> _The task_
Using the records below, repeat exactly the lines from the one holding "temp: Normalized temperature (Celsius)" through the one holding "Predict and evaluate", both ends included, and no others.

> _Data under study_
* * *

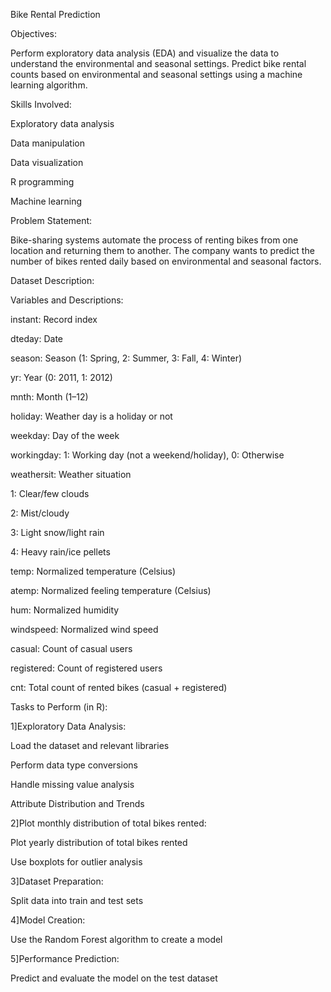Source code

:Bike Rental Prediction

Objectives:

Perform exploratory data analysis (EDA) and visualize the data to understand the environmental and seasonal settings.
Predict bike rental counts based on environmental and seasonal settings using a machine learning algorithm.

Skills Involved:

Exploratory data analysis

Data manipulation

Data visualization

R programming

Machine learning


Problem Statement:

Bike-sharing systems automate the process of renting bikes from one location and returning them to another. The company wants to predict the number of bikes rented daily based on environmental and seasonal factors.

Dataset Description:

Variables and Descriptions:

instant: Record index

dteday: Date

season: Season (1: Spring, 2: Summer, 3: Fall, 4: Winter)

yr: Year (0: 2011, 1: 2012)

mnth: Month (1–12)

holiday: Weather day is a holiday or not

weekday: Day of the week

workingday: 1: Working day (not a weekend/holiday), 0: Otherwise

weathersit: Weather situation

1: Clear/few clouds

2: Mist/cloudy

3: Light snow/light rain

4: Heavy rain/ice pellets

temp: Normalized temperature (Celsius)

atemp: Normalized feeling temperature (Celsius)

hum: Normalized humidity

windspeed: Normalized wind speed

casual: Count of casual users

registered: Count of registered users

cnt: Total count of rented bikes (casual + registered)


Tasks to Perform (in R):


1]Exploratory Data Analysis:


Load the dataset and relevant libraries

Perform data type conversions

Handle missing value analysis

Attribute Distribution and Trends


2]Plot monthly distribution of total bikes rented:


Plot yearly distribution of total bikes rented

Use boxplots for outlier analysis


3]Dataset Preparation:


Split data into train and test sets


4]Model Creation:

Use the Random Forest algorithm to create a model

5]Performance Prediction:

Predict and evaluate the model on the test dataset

* * *

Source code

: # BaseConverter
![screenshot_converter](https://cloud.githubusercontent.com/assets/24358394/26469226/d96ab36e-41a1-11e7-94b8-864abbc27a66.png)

* * *

> _Written solution_
temp: Normalized temperature (Celsius)

atemp: Normalized feeling temperature (Celsius)

hum: Normalized humidity

windspeed: Normalized wind speed

casual: Count of casual users

registered: Count of registered users

cnt: Total count of rented bikes (casual + registered)


Tasks to Perform (in R):


1]Exploratory Data Analysis:


Load the dataset and relevant libraries

Perform data type conversions

Handle missing value analysis

Attribute Distribution and Trends


2]Plot monthly distribution of total bikes rented:


Plot yearly distribution of total bikes rented

Use boxplots for outlier analysis


3]Dataset Preparation:


Split data into train and test sets


4]Model Creation:

Use the Random Forest algorithm to create a model

5]Performance Prediction:

Predict and evaluate the model on the test dataset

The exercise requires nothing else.